■ THE TASK ■
Transcribe the data below verbatim from the line with "I asked for" to the line with "ISS Tracker using Python and API". Include both of those lines.

■ MATERIAL FOR THIS EXERCISE ■
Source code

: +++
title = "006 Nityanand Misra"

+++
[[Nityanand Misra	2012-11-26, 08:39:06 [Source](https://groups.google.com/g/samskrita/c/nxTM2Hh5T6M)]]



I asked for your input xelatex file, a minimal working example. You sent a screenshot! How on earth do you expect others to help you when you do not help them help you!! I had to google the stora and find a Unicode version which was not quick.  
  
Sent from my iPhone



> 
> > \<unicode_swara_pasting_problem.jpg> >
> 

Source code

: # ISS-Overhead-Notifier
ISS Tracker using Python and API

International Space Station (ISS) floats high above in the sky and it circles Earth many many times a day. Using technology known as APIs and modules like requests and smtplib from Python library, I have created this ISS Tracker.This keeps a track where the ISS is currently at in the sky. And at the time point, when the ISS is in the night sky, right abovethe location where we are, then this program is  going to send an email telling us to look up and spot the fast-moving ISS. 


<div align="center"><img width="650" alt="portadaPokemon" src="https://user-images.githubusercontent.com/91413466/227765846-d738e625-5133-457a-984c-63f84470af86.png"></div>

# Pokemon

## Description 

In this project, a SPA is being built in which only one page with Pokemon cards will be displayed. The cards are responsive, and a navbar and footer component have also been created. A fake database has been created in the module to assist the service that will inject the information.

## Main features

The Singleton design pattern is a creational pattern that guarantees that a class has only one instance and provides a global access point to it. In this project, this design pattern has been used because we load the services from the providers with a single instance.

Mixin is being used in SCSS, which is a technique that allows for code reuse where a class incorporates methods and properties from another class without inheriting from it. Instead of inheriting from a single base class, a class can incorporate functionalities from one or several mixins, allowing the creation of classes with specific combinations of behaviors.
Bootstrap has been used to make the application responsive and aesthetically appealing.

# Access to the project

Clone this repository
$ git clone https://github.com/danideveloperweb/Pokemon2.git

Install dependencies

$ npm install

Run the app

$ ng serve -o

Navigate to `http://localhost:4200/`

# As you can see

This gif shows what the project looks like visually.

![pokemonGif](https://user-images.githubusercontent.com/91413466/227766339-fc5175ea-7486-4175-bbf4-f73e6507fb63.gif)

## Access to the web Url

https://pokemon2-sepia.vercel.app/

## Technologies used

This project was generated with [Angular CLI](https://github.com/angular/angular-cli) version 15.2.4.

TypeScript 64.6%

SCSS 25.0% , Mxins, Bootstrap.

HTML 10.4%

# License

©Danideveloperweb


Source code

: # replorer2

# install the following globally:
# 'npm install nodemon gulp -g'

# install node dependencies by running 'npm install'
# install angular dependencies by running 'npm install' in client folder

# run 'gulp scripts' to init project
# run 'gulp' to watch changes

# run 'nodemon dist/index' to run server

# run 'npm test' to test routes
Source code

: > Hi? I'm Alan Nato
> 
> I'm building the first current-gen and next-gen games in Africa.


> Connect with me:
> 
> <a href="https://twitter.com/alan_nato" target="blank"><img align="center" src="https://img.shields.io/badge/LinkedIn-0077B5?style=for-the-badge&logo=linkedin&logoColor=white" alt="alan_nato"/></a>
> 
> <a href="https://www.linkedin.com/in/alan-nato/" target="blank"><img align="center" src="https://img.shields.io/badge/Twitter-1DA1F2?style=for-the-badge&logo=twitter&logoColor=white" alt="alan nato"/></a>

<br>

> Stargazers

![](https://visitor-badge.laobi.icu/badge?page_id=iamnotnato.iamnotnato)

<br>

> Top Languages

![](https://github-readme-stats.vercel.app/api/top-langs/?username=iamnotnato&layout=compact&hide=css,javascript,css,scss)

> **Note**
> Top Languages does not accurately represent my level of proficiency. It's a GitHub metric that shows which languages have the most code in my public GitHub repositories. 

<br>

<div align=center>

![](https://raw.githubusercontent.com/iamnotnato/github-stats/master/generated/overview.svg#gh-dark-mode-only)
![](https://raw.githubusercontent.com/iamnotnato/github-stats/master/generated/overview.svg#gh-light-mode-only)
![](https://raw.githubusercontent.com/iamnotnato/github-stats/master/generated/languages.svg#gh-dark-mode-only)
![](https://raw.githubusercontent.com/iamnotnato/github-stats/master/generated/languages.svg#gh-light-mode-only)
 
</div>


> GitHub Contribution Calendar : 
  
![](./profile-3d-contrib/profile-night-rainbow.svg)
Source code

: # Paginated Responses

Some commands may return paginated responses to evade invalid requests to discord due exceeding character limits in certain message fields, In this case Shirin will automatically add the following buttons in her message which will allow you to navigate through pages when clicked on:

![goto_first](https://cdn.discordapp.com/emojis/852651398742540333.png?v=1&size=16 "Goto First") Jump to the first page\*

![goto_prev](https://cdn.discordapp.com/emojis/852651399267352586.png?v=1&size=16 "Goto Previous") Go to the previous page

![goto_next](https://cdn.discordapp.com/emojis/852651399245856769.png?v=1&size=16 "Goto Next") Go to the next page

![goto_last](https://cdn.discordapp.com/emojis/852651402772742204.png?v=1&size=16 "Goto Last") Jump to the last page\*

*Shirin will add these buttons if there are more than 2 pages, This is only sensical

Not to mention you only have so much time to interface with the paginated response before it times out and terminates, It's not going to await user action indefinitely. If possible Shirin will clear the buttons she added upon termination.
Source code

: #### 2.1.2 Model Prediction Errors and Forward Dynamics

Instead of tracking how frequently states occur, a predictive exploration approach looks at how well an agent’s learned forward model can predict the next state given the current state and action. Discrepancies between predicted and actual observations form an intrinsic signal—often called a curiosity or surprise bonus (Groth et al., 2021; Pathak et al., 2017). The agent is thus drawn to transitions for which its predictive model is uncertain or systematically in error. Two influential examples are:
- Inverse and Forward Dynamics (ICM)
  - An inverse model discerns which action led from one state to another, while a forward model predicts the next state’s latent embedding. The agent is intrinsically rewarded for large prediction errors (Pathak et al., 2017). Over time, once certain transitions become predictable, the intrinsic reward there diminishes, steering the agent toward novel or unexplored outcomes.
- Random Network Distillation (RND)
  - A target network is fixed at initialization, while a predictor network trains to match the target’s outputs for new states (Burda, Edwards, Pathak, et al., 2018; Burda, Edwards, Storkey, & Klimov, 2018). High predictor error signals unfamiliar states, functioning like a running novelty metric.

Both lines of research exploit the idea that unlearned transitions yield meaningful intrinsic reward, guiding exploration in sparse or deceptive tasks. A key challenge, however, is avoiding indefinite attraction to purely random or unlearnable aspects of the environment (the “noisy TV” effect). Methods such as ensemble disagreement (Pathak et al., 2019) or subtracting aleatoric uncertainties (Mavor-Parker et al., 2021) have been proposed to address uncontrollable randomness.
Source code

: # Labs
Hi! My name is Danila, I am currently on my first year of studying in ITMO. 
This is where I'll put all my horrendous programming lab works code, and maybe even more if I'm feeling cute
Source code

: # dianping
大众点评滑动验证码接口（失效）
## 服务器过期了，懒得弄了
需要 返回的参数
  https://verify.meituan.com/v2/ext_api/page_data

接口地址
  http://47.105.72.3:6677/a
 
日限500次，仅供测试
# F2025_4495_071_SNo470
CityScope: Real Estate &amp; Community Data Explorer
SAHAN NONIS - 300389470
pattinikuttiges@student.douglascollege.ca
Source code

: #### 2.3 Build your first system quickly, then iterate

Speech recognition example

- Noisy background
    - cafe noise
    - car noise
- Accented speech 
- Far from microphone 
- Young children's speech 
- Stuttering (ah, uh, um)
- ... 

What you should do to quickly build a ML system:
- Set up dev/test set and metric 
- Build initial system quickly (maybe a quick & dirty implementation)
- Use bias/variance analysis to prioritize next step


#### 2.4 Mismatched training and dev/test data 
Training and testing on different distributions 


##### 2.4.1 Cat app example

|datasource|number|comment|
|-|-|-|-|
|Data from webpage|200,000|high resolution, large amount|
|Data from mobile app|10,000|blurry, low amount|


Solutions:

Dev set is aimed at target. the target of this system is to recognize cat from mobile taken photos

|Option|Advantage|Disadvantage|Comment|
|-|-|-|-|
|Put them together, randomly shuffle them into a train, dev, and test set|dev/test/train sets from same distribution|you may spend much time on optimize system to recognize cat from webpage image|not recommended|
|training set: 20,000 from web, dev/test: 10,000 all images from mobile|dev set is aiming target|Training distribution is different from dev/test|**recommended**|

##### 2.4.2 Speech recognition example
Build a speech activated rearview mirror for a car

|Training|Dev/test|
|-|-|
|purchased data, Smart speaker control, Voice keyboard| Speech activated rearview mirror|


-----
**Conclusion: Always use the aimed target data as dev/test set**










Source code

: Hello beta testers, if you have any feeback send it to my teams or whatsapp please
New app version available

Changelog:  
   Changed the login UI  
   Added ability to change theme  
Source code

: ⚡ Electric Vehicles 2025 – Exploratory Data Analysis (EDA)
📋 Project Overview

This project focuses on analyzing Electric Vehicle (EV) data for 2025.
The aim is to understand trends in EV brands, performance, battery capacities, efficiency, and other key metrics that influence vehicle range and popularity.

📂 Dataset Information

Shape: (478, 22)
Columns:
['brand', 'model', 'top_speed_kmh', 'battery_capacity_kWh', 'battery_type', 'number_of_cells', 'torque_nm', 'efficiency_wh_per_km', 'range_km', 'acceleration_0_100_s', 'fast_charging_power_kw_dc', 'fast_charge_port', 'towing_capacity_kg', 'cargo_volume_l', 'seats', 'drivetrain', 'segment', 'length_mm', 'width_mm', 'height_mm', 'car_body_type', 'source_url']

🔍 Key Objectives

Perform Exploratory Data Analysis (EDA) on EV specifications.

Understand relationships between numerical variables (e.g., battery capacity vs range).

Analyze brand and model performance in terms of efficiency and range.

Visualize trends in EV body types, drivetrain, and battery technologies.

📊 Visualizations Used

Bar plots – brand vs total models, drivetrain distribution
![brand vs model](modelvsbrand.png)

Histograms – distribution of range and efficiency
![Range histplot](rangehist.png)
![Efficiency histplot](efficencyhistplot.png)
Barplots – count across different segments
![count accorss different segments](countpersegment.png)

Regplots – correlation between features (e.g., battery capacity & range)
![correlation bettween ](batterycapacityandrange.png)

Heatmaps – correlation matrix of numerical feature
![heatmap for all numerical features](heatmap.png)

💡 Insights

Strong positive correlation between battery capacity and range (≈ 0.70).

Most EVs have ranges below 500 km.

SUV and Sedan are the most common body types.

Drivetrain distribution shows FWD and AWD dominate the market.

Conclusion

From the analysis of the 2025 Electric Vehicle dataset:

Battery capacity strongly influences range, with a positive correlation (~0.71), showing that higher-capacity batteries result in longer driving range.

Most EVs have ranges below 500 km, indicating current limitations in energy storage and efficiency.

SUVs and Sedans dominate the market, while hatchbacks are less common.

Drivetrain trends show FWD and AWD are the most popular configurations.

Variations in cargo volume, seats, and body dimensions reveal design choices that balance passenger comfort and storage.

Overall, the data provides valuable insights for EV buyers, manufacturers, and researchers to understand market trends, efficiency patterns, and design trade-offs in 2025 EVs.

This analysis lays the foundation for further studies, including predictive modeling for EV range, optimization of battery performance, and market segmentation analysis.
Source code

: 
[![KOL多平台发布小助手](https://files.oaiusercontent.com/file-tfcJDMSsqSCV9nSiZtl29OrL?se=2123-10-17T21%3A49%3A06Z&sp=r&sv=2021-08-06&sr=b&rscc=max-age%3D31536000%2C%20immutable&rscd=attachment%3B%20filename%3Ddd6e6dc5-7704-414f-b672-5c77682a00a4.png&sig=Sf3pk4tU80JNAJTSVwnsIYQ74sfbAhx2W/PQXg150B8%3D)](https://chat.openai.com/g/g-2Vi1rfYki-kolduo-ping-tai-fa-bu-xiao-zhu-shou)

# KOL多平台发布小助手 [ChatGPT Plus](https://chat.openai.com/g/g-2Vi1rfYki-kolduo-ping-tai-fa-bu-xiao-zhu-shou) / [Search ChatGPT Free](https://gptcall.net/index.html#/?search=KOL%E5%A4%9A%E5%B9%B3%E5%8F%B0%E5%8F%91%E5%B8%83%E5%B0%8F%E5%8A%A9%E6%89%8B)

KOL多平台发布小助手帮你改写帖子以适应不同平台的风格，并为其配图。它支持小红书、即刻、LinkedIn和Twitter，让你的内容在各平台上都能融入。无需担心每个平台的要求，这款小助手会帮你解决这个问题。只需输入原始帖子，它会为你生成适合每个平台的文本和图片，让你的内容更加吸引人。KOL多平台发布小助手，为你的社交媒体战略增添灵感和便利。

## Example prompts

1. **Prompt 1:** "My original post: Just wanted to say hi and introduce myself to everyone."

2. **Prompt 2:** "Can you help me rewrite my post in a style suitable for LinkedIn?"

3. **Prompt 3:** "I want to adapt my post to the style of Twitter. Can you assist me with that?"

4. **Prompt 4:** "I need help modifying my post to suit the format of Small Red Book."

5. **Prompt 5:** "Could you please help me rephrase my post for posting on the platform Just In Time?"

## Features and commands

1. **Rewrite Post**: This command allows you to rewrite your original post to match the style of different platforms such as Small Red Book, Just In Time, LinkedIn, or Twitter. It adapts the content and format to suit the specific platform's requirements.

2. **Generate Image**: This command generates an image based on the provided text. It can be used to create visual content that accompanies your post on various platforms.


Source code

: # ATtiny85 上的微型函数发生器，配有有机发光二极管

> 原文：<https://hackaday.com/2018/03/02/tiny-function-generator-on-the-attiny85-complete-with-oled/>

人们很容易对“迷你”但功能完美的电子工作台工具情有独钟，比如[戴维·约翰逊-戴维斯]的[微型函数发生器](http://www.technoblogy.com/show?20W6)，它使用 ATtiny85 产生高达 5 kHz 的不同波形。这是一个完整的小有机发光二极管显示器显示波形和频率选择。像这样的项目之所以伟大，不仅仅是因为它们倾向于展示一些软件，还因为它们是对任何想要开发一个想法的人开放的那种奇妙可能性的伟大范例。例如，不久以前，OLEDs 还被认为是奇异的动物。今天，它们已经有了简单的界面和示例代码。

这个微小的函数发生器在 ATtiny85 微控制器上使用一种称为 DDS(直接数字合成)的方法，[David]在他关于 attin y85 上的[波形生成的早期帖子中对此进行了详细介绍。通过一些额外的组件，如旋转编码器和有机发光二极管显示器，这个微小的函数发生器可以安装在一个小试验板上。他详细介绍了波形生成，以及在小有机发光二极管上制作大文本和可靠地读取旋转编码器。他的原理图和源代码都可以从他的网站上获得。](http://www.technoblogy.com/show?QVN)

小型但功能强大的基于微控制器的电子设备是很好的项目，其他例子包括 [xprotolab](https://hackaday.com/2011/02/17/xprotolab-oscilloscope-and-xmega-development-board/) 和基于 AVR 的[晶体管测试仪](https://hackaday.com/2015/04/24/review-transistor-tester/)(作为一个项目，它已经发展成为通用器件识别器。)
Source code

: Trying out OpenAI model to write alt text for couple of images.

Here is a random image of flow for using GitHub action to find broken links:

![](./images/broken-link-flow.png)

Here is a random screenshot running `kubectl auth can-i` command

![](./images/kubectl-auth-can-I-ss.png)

■ EXERCISE SOLUTION ■
I asked for your input xelatex file, a minimal working example. You sent a screenshot! How on earth do you expect others to help you when you do not help them help you!! I had to google the stora and find a Unicode version which was not quick.  
  
Sent from my iPhone



> 
> > \<unicode_swara_pasting_problem.jpg> >
> 

Source code

: # ISS-Overhead-Notifier
ISS Tracker using Python and API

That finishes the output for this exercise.